This last question, at least, has an answer. We don’t see the extra dimensions because they are too tiny to observe with any current technology. On Nova, Brian Greene gave us an analogy: If an atom was as big as our solar system, a string would be the size of a large shrub. To detect something that small, you’d need a particle accelerator the size of a galaxy.
Strings aren’t the only things the theory predicts. The other revelation has been a class of objects called “branes,” short for membranes. Over dinner at the Santa Barbara conference, Joseph Polchinski, from UCSB’s hosting Kavli Institute for Theoretical Physics, offered some illumination. Where strings exist at the subatomic level, branes are the structures the theory generates on the cosmological scale. Strings are tiny, branes are huge. If strings are like spaghetti, branes would be vast sheets of lasagna. Our universe, according to the theory, is a brane, a cosmic-scale incarnation of the same fundamental stringy substance. “You can ask what branes are made of,” Polchinski said, “but they’re not made of anything. They’re just the stuff the theory describes.”
While strings suggest a subatomic space that has yet to be detected, branes conform to some of our usual spatial conceptions. The brane of our universe is said to have the accepted dimensions of space and time. Yet it is seen as just one potential part of a much larger five-dimensional realm known as “the bulk.” Within the bulk, Polchinski told me, there may well be other branes. Here “the universe” becomes not just our brane but the total set of branes within the bulk-space.

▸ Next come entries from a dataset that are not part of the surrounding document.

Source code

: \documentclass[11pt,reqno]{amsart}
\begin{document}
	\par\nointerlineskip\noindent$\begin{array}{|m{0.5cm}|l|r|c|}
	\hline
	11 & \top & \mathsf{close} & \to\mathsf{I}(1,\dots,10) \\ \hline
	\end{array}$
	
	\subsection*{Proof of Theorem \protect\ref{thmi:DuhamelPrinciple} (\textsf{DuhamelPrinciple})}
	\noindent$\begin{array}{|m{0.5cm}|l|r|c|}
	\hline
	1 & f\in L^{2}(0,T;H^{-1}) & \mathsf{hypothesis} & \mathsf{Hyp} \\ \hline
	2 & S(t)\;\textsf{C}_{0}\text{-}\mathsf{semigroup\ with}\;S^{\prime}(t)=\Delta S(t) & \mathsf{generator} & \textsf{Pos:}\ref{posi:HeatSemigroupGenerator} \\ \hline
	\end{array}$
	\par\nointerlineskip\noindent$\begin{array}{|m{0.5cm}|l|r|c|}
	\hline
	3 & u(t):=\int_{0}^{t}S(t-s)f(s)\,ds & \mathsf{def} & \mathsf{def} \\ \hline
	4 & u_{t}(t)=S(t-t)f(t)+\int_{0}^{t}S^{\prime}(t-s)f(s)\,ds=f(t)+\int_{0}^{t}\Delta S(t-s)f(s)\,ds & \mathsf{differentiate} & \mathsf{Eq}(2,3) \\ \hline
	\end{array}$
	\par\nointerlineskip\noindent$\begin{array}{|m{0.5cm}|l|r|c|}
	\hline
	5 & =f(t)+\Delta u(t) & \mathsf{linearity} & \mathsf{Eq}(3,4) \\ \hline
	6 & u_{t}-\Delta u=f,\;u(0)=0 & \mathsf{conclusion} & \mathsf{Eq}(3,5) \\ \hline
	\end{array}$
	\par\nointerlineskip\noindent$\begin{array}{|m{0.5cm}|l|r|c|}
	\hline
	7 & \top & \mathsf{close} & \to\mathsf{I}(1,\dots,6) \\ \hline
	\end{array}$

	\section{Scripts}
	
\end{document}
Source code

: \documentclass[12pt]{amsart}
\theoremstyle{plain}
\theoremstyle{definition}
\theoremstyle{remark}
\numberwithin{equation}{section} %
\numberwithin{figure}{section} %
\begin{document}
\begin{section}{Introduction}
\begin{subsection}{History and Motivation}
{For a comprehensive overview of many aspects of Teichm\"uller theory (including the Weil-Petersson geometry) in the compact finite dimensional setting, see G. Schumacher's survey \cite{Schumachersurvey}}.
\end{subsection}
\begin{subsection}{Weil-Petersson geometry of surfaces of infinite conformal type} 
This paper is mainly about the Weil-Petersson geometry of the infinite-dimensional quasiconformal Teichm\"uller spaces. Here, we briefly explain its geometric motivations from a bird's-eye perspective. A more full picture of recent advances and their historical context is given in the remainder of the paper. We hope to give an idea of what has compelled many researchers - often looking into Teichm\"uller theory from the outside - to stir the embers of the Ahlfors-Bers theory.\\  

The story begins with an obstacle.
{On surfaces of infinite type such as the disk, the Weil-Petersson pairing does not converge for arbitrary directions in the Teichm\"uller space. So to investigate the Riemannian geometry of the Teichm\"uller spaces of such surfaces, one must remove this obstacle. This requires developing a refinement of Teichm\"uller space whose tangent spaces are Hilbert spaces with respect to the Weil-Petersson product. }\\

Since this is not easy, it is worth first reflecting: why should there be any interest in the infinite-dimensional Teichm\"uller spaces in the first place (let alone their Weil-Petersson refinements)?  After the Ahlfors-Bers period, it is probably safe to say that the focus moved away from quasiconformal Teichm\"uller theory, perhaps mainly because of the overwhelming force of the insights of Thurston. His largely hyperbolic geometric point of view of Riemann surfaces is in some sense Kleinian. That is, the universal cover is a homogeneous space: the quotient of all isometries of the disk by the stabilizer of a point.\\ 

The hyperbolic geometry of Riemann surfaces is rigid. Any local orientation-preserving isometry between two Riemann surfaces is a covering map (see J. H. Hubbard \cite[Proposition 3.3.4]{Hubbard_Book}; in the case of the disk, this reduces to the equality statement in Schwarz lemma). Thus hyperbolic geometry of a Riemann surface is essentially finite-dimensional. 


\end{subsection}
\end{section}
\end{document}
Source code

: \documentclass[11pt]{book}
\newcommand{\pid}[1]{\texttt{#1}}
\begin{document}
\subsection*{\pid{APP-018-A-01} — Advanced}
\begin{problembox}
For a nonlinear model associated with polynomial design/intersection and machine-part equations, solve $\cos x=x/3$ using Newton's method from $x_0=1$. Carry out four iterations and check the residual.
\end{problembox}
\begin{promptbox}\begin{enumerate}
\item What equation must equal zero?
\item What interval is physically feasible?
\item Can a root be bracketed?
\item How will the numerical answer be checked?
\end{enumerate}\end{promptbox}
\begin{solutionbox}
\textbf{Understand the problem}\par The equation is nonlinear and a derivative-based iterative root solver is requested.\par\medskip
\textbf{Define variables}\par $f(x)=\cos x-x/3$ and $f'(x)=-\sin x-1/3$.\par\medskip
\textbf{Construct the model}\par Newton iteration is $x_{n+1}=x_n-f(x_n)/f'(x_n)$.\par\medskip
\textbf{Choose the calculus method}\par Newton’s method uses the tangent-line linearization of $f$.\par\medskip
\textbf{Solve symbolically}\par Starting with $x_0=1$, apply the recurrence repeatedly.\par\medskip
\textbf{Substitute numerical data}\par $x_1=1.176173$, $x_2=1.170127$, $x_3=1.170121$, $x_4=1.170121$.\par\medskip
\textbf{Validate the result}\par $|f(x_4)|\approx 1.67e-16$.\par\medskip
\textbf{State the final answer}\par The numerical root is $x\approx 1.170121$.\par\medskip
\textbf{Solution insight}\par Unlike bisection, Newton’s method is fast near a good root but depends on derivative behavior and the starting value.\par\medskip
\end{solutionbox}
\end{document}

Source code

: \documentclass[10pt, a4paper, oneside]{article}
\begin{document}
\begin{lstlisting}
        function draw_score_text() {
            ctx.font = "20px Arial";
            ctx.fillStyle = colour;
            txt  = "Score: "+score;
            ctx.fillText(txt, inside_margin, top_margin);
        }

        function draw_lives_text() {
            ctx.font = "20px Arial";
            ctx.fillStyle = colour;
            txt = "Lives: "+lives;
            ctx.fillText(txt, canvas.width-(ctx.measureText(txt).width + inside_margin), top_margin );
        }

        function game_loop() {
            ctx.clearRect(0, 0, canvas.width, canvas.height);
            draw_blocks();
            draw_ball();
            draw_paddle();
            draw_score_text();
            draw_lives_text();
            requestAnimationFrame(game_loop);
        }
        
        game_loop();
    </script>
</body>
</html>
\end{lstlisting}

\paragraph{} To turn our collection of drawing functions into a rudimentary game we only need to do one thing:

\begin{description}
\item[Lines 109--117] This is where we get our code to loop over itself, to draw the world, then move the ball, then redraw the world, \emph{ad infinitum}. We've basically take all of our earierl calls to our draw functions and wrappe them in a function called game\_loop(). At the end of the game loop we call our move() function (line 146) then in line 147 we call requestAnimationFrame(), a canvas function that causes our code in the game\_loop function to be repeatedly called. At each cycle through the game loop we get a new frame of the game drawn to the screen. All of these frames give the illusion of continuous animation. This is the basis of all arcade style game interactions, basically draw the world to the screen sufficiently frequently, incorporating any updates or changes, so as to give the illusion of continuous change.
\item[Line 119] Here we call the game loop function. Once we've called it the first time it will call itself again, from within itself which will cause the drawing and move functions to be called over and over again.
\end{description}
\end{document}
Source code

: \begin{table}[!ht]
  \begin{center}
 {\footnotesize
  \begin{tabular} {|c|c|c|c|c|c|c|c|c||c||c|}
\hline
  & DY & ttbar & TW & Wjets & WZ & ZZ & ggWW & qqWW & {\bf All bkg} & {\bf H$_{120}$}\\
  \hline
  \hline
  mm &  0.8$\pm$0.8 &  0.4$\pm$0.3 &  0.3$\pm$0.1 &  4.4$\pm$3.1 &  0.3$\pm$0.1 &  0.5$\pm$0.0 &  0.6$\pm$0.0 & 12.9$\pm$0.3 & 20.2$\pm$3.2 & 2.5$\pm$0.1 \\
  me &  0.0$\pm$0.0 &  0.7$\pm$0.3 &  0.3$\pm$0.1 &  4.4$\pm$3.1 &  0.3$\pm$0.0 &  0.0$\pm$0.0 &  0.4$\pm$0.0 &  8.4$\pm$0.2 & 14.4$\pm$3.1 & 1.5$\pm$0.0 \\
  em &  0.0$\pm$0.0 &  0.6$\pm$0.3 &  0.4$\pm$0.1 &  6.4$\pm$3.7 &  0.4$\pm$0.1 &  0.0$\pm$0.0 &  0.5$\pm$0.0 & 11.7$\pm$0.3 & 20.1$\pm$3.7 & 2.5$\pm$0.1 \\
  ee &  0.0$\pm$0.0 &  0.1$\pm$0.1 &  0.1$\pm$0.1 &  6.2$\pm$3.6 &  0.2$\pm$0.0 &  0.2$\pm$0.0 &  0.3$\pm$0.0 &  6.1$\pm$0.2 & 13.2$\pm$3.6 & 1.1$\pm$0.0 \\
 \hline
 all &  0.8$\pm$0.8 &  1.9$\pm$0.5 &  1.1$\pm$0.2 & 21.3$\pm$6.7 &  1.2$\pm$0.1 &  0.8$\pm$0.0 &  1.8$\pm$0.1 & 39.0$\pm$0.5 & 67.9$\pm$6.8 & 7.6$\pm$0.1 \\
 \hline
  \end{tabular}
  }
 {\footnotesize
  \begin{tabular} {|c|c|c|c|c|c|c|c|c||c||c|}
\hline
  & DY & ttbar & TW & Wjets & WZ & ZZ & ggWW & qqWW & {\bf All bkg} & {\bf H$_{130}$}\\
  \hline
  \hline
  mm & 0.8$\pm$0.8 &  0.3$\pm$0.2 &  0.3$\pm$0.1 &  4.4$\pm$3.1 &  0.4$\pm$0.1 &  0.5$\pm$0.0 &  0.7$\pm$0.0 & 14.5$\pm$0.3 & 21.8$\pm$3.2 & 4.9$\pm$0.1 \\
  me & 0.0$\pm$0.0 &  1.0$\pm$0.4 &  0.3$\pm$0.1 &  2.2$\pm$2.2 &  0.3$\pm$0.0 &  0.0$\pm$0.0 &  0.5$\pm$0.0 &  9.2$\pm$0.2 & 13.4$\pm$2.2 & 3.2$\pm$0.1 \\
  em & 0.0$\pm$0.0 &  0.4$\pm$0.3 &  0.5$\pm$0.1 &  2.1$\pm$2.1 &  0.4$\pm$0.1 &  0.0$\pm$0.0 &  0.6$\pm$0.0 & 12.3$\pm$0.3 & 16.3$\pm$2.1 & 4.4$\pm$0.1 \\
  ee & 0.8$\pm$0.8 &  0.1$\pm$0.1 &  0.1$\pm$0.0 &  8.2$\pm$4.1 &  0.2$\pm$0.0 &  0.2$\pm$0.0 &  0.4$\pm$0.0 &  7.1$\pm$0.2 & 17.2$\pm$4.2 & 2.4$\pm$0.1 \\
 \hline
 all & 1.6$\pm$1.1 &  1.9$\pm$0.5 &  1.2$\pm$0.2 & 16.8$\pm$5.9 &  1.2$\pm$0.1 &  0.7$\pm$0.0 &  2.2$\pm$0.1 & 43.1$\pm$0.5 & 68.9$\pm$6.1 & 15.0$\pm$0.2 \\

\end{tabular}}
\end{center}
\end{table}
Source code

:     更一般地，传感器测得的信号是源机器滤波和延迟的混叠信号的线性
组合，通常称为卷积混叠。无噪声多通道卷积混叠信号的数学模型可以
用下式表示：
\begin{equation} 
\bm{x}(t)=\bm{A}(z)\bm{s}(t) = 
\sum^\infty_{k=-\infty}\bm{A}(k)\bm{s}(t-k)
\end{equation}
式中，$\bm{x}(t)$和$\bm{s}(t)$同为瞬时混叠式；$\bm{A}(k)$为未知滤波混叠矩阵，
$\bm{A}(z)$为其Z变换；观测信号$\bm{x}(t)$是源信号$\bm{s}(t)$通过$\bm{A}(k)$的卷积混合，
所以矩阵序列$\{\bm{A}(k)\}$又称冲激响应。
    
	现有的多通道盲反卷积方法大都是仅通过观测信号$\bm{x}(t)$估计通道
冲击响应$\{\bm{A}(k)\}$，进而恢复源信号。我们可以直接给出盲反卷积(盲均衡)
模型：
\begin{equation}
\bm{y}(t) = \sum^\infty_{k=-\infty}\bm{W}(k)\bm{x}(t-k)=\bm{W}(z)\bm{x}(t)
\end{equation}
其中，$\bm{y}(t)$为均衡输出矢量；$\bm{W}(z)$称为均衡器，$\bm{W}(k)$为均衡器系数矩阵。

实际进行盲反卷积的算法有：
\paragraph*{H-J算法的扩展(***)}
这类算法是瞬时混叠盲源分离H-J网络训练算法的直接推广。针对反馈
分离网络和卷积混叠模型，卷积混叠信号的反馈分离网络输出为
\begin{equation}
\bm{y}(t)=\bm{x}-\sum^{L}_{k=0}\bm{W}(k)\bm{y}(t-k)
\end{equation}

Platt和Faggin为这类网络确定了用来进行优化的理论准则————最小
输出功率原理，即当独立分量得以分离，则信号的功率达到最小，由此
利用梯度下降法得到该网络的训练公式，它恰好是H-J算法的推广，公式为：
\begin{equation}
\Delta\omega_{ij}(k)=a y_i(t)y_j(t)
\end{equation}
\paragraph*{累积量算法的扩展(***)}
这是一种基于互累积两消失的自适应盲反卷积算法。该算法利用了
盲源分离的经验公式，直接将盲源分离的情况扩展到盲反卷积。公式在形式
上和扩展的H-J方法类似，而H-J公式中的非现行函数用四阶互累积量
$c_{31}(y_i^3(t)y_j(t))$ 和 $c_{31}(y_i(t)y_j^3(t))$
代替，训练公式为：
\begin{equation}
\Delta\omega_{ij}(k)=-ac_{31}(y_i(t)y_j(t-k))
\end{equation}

String theory does not stop there. In Hawking’s version, an individual brane can be continually reborn. Other versions allow the possibility of branes that spawn from prior branes or infinitely foaming seas of branes, like a vast cosmological head of beer. In Santa Barbara, Leonard Susskind, one of the pioneers of string theory, presented an alarmingly fecund vision in which there were hundreds of “dimensions” of potential universes, with new ones coming into being all the time. Spaces upon spaces upon spaces, a multiplication of possibilities that defy the very notion of limit.
Although some physicists have objected to the almost organic proliferation that string theory allows, Derrida, I think, would be pleased by this explosion of ideas, which supports in the totality of its weirdness the fundamental theme of his talk.
With his impeccable tailoring and leonine presence, the most controversial philosopher of our time would command attention even if he wasn’t supported by the buttress of fame. Derrida told us that the “commandment” to live together imposes upon us demands “beyond law and nature.” Law, he said, is never sufficient to dictate our actions, which operate in a wider realm of possibility than the statutes of any legal system. Derrida urged us to embrace this “excess,” to live and love in a broader field of potential. And that is what I like so much about the new string cosmologies. Despite physicists’ desire for oneness, in the end their equations also have multiplied the possibilities, giving us a vast domain of potential in which the “natural laws” here on Earth are just one set among many. It is as if nature itself resists efforts to press it into a single mode, joining Derrida on the path of radical multiplicity. Whether we can prove the existence of these alternate worlds seems of little consequence.
In string theory we have discovered a language which may well be more lyrical than empirical, but which, in that very quality, enables us to contemplate a wild excess of other options. Derrida and Hawking — the physicist and the philosopher — would, I believe, have embraced one another.